(Dataset excerpts)
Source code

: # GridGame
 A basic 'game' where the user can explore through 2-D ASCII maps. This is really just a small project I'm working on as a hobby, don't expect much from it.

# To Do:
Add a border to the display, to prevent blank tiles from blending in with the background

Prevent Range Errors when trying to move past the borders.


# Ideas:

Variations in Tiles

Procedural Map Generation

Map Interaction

● TASK DIRECTIONS
Only the lines from the one that holds "Variations in Tiles" through the end of the records should appear in the answer, each restated exactly.

● OUTPUT OF THE TASK
Variations in Tiles

Procedural Map Generation

Map Interaction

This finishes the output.